● WHAT TO DO
Copy each line of the records below that has "http" in it.
(RAW DATA)
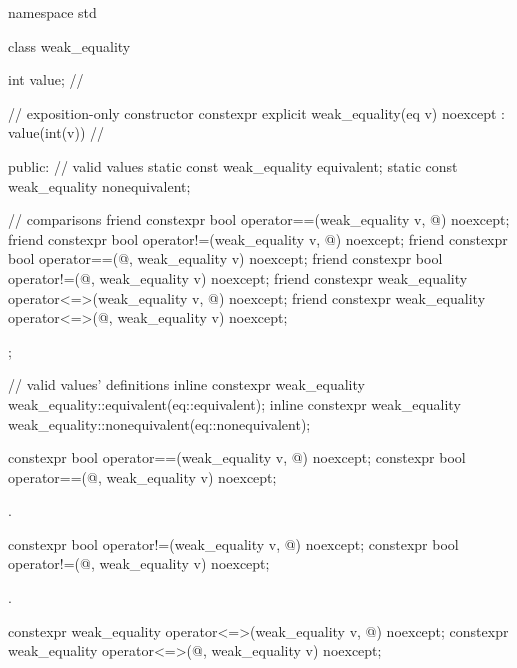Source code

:%
%
%
\begin{codeblock}
namespace std {
  class weak_equality {
    int value;  // \expos

    // exposition-only constructor
    constexpr explicit weak_equality(eq v) noexcept : value(int(v)) {}  // \expos

  public:
    // valid values
    static const weak_equality equivalent;
    static const weak_equality nonequivalent;

    // comparisons
    friend constexpr bool operator==(weak_equality v, @\unspec@) noexcept;
    friend constexpr bool operator!=(weak_equality v, @\unspec@) noexcept;
    friend constexpr bool operator==(@\unspec@, weak_equality v) noexcept;
    friend constexpr bool operator!=(@\unspec@, weak_equality v) noexcept;
    friend constexpr weak_equality operator<=>(weak_equality v, @\unspec@) noexcept;
    friend constexpr weak_equality operator<=>(@\unspec@, weak_equality v) noexcept;
  };

  // valid values' definitions
  inline constexpr weak_equality weak_equality::equivalent(eq::equivalent);
  inline constexpr weak_equality weak_equality::nonequivalent(eq::nonequivalent);
}
\end{codeblock}

%
\begin{itemdecl}
constexpr bool operator==(weak_equality v, @\unspec@) noexcept;
constexpr bool operator==(@\unspec@, weak_equality v) noexcept;
\end{itemdecl}

\begin{itemdescr}
\pnum
\returns
{}.
\end{itemdescr}

%
\begin{itemdecl}
constexpr bool operator!=(weak_equality v, @\unspec@) noexcept;
constexpr bool operator!=(@\unspec@, weak_equality v) noexcept;
\end{itemdecl}

\begin{itemdescr}
\pnum
\returns
{}.
\end{itemdescr}

%
\begin{itemdecl}
constexpr weak_equality operator<=>(weak_equality v, @\unspec@) noexcept;
constexpr weak_equality operator<=>(@\unspec@, weak_equality v) noexcept;
\end{itemdecl}

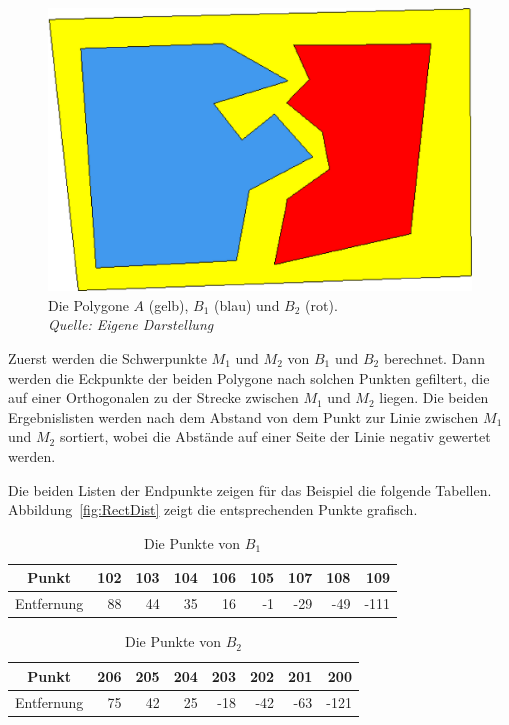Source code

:\begin{figure}
	\centering
	\includegraphics[scale=0.45]{ZuZersplitten.eps}
	\caption[Zu teilendes Polygon mit Referenzpolygonen]{Die Polygone $A$ (gelb), $B_1$ (blau) und $B_2$ (rot).\\\textit{Quelle: Eigene Darstellung}}
	\label{fig:ZuZersplitten}
\end{figure}

Zuerst werden die Schwerpunkte $M_1$ und $M_2$  von $B_1$ und $B_2$ berechnet. Dann werden die Eckpunkte der beiden Polygone nach solchen Punkten gefiltert, die auf einer Orthogonalen zu der Strecke zwischen $M_1$ und $M_2$ liegen. Die beiden Ergebnislisten werden nach dem Abstand von dem Punkt zur Linie zwischen $M_1$ und $M_2$ sortiert, wobei die Abstände auf einer Seite der Linie negativ gewertet werden.

Die beiden Listen der Endpunkte zeigen für das Beispiel die folgende Tabellen. Abbildung~\vref{fig:RectDist} zeigt die entsprechenden Punkte grafisch.

\begin{table}[!h]
\begin{tabular}{|c|r|r|r|r|r|r|r|r|}
\hline
Punkt&
 102&
 103&
 104&
 106&
 105&
 107&
 108&
 109\\
\hline
Entfernung&
   88&
   44&
   35&
   16&
   -1&
  -29&
  -49&
 -111\\
\hline
\end{tabular} 
\caption{Die Punkte von $B_1$}
\end{table}
\begin{table}[!h]


\begin{tabular}{|c|r|r|r|r|r|r|r|}



\hline
Punkt&
 206&
 205&
 204&
 203&
 202&
 201&
 200
\\
\hline
Entfernung&
   75&
   42&
   25&
  -18&
  -42&
  -63&
 -121
\\
\hline
\end{tabular} 
\caption{Die Punkte von $B_2$}
\end{table}


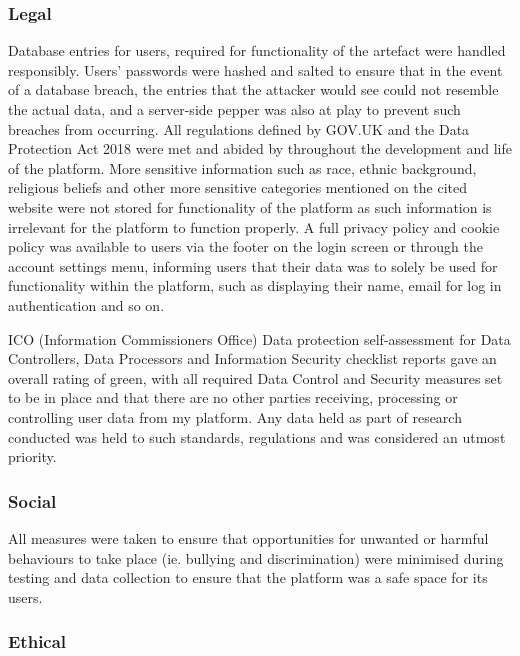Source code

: \documentclass[lettersize,journal]{IEEEtran}
\begin{document}
	\subsubsection{Legal}
        Database entries for users, required for functionality of the artefact were handled responsibly. Users' passwords were hashed and salted to ensure that in
	the event of a database breach,	the entries that the attacker would see could not resemble the actual data, and a server-side pepper was also at play to
	prevent such breaches from occurring. All regulations defined by GOV.UK and the Data Protection Act 2018 \cite{Gov UK Data Protection} were met and abided by throughout
        the development and life of the platform. More sensitive information such as race, ethnic background, religious beliefs and other more
        sensitive categories mentioned on the cited website were not stored for functionality of the platform as such information
        is irrelevant for the platform to function properly. A full privacy policy and cookie policy was available to users via the footer on the login screen or
	through the account settings menu, informing users that their data was to solely be used for functionality within the platform, such as displaying
	their name, email for log in authentication and so on.

        ICO (Information Commissioners Office) \cite{ICO} Data protection self-assessment for Data Controllers, Data Processors and Information Security
        checklist reports gave an overall rating of green, with all required Data Control and Security measures set to be in place and that
        there are no other parties receiving, processing or controlling user data from my platform. Any data held as part of research conducted was held to such standards,
	regulations and was considered an utmost priority.
\\
        \subsubsection{Social}
                All measures were taken to ensure that opportunities for unwanted or harmful behaviours to take place (ie. bullying and discrimination)
                were minimised during testing and data collection to ensure that the platform was a safe space for its users.
\\
        \subsubsection{Ethical}
\end{document}
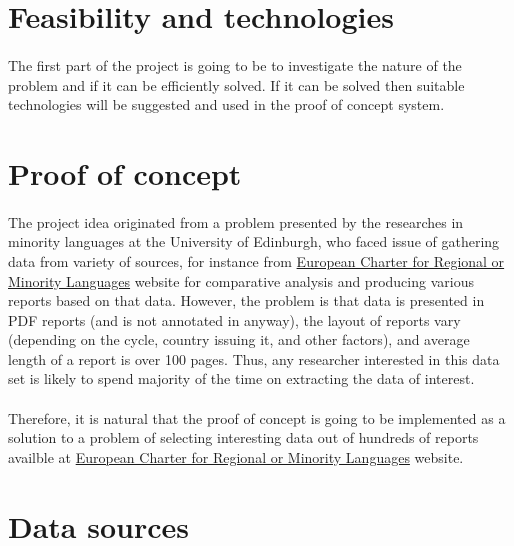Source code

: \documentclass[11pt, a4paper]{report}
\begin{document}
\section{Feasibility and technologies}
\paragraph{}
The first part of the project is going to be to investigate the nature of the problem and if it can be efficiently solved. If it can be solved then suitable technologies will be suggested and used in the proof of concept system.

\section{Proof of concept}
\paragraph{}
The project idea originated from a problem presented by the researches in minority languages at the University of Edinburgh, who faced issue of gathering data from variety of sources, for instance from \href{http://www.coe.int/t/dg4/education/minlang/Report/default_en.asp}{European Charter for Regional or Minority Languages} website for comparative analysis and producing various reports based on that data. However, the problem is that data is presented in PDF reports (and is not annotated in anyway), the layout of reports vary (depending on the cycle, country issuing it, and other factors), and average length of a report is over 100 pages. Thus, any researcher interested in this data set is likely to spend majority of the time on extracting the data of interest.

\paragraph{}
Therefore, it is natural that the proof of concept is going to be implemented as a solution to a problem of selecting interesting data out of hundreds of reports availble at \href{http://www.coe.int/t/dg4/education/minlang/Report/default_en.asp}{European Charter for Regional or Minority Languages} website.

\section{Data sources}
\end{document}

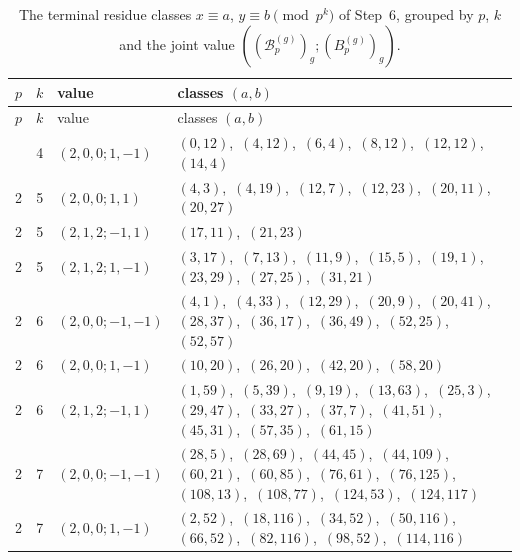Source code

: \documentclass[11pt]{article}
\begin{document}
\begingroup\small
\setlength{\LTcapwidth}{\textwidth}
\begin{longtable}{@{}rrl>{\raggedright\arraybackslash}p{}@{}}
\caption{The terminal residue classes $x\equiv a$, $y\equiv b\pmod{p^k}$ of Step~6, grouped by $p$, $k$ and the joint value $((\mathcal B^{(g)}_p)_g;(B^{(g)}_p)_g)$.}\label{tab:local}\\
\hline $p$ & $k$ & value & classes $(a,b)$\\\hline\endfirsthead
\hline $p$ & $k$ & value & classes $(a,b)$\\\hline\endhead\hline\endfoot
2 & 4 & $(2,0,0;1,-1)$ & $(0,12)$,\allowbreak\ $(4,12)$,\allowbreak\ $(6,4)$,\allowbreak\ $(8,12)$,\allowbreak\ $(12,12)$,\allowbreak\ $(14,4)$\\
2 & 5 & $(2,0,0;1,1)$ & $(4,3)$,\allowbreak\ $(4,19)$,\allowbreak\ $(12,7)$,\allowbreak\ $(12,23)$,\allowbreak\ $(20,11)$,\allowbreak\ $(20,27)$\\
2 & 5 & $(2,1,2;-1,1)$ & $(17,11)$,\allowbreak\ $(21,23)$\\
2 & 5 & $(2,1,2;1,-1)$ & $(3,17)$,\allowbreak\ $(7,13)$,\allowbreak\ $(11,9)$,\allowbreak\ $(15,5)$,\allowbreak\ $(19,1)$,\allowbreak\ $(23,29)$,\allowbreak\ $(27,25)$,\allowbreak\ $(31,21)$\\
2 & 6 & $(2,0,0;-1,-1)$ & $(4,1)$,\allowbreak\ $(4,33)$,\allowbreak\ $(12,29)$,\allowbreak\ $(20,9)$,\allowbreak\ $(20,41)$,\allowbreak\ $(28,37)$,\allowbreak\ $(36,17)$,\allowbreak\ $(36,49)$,\allowbreak\ $(52,25)$,\allowbreak\ $(52,57)$\\
2 & 6 & $(2,0,0;1,-1)$ & $(10,20)$,\allowbreak\ $(26,20)$,\allowbreak\ $(42,20)$,\allowbreak\ $(58,20)$\\
2 & 6 & $(2,1,2;-1,1)$ & $(1,59)$,\allowbreak\ $(5,39)$,\allowbreak\ $(9,19)$,\allowbreak\ $(13,63)$,\allowbreak\ $(25,3)$,\allowbreak\ $(29,47)$,\allowbreak\ $(33,27)$,\allowbreak\ $(37,7)$,\allowbreak\ $(41,51)$,\allowbreak\ $(45,31)$,\allowbreak\ $(57,35)$,\allowbreak\ $(61,15)$\\
2 & 7 & $(2,0,0;-1,-1)$ & $(28,5)$,\allowbreak\ $(28,69)$,\allowbreak\ $(44,45)$,\allowbreak\ $(44,109)$,\allowbreak\ $(60,21)$,\allowbreak\ $(60,85)$,\allowbreak\ $(76,61)$,\allowbreak\ $(76,125)$,\allowbreak\ $(108,13)$,\allowbreak\ $(108,77)$,\allowbreak\ $(124,53)$,\allowbreak\ $(124,117)$\\
2 & 7 & $(2,0,0;1,-1)$ & $(2,52)$,\allowbreak\ $(18,116)$,\allowbreak\ $(34,52)$,\allowbreak\ $(50,116)$,\allowbreak\ $(66,52)$,\allowbreak\ $(82,116)$,\allowbreak\ $(98,52)$,\allowbreak\ $(114,116)$\\

\end{longtable}
\end{document}
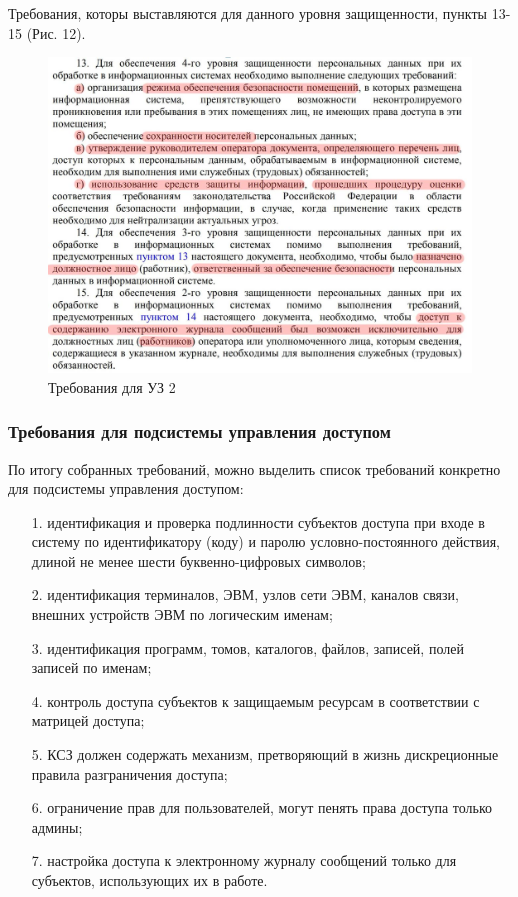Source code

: Требования, которы выставляются для данного уровня защищенности, пункты 13-15 (Рис. 12). 

\begin{figure}[H]
  \centering
  \includegraphics[width=1\textwidth]{pict/5}
  \caption{Требования для УЗ 2}
  \label{fig:5}
\end{figure}

\subsubsection{Требования для подсистемы управления доступом}
По итогу собранных требований, можно выделить список требований конкретно для
подсистемы управления доступом:

\begin{itemize}
  \item[1.] идентификация и проверка подлинности субъектов доступа при входе в систему по идентификатору 
  (коду) и паролю условно-постоянного действия, длиной не менее шести буквенно-цифровых символов;
  \item[2.] идентификация терминалов, ЭВМ, узлов сети ЭВМ, каналов связи, внешних устройств ЭВМ по логическим именам;
  \item[3.] идентификация программ, томов, каталогов, файлов, записей, полей записей по именам;
  \item[4.] контроль доступа субъектов к защищаемым ресурсам в соответствии с матрицей доступа;
  \item[5.] КСЗ должен содержать механизм, претворяющий в жизнь дискреционные
  правила разграничения доступа;
  \item[6.] ограничение прав для пользователей, могут пенять права доступа только админы;
  \item[7.] настройка доступа к электронному журналу сообщений только для субъектов, использующих их в работе.
\end{itemize}
\newpage



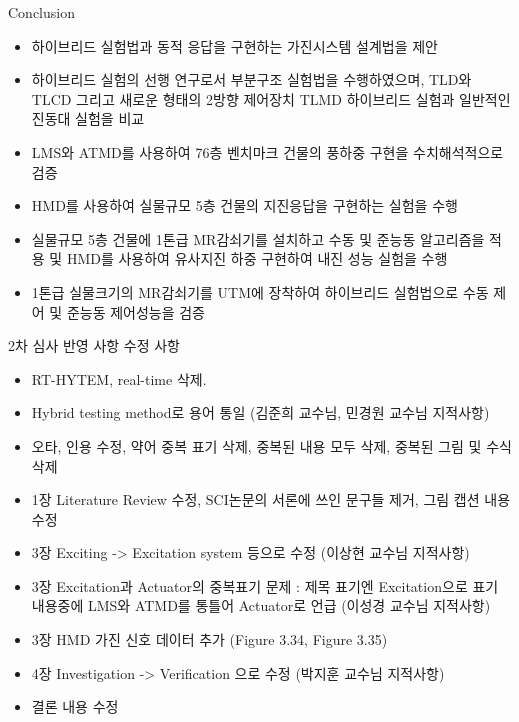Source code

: \documentclass[usepdftitle=false]{beamer}
\begin{document}
\begin{frame}{Conclusion}
\begin{itemize}
   \item 하이브리드 실험법과 동적 응답을 구현하는 가진시스템 설계법을 제안
   \item 하이브리드 실험의 선행 연구로서 부분구조 실험법을 수행하였으며, TLD와 TLCD 그리고 새로운 형태의 2방향 제어장치 TLMD 하이브리드 실험과 일반적인 진동대 실험을 비교
   \item LMS와 ATMD를 사용하여 76층 벤치마크 건물의 풍하중 구현을 수치해석적으로 검증
   \item HMD를 사용하여 실물규모 5층 건물의 지진응답을 구현하는 실험을 수행
   \item 실물규모 5층 건물에 1톤급 MR감쇠기를 설치하고 수동 및 준능동 알고리즘을 적용 및 HMD를 사용하여 유사지진 하중 구현하여 내진 성능 실험을 수행
   \item 1톤급 실물크기의 MR감쇠기를 UTM에 장착하여 하이브리드 실험법으로 수동 제어 및 준능동 제어성능을 검증
\end{itemize}
\end{frame}



\begin{frame}{2차 심사 반영 사항 수정 사항}
\begin{itemize}
   \item RT-HYTEM, real-time 삭제.
   \item Hybrid testing method로 용어 통일 (김준희 교수님, 민경원 교수님 지적사항)
   \item 오타, 인용 수정, 약어 중복 표기 삭제, 중복된 내용 모두 삭제, 중복된 그림 및 수식 삭제
   \item 1장 Literature Review 수정, SCI논문의 서론에 쓰인 문구들 제거, 그림 캡션 내용 수정
   \item 3장 Exciting -> Excitation system 등으로 수정 (이상현 교수님 지적사항)
   \item 3장 Excitation과 Actuator의 중복표기 문제 : 제목 표기엔 Excitation으로 표기 내용중에 LMS와 ATMD를 통틀어 Actuator로 언급 (이성경 교수님 지적사항)
   \item 3장 HMD 가진 신호 데이터 추가 (Figure 3.34, Figure 3.35)
   \item 4장 Investigation -> Verification 으로 수정 (박지훈 교수님 지적사항)
   \item 결론 내용 수정
\end{itemize}
\end{frame}
\end{document}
(End RAW DATA)
● RESPONSE FOR THIS EXERCISE
The project idea originated from a problem presented by the researches in minority languages at the University of Edinburgh, who faced issue of gathering data from variety of sources, for instance from \href{http://www.coe.int/t/dg4/education/minlang/Report/default_en.asp}{European Charter for Regional or Minority Languages} website for comparative analysis and producing various reports based on that data. However, the problem is that data is presented in PDF reports (and is not annotated in anyway), the layout of reports vary (depending on the cycle, country issuing it, and other factors), and average length of a report is over 100 pages. Thus, any researcher interested in this data set is likely to spend majority of the time on extracting the data of interest.
Therefore, it is natural that the proof of concept is going to be implemented as a solution to a problem of selecting interesting data out of hundreds of reports availble at \href{http://www.coe.int/t/dg4/education/minlang/Report/default_en.asp}{European Charter for Regional or Minority Languages} website.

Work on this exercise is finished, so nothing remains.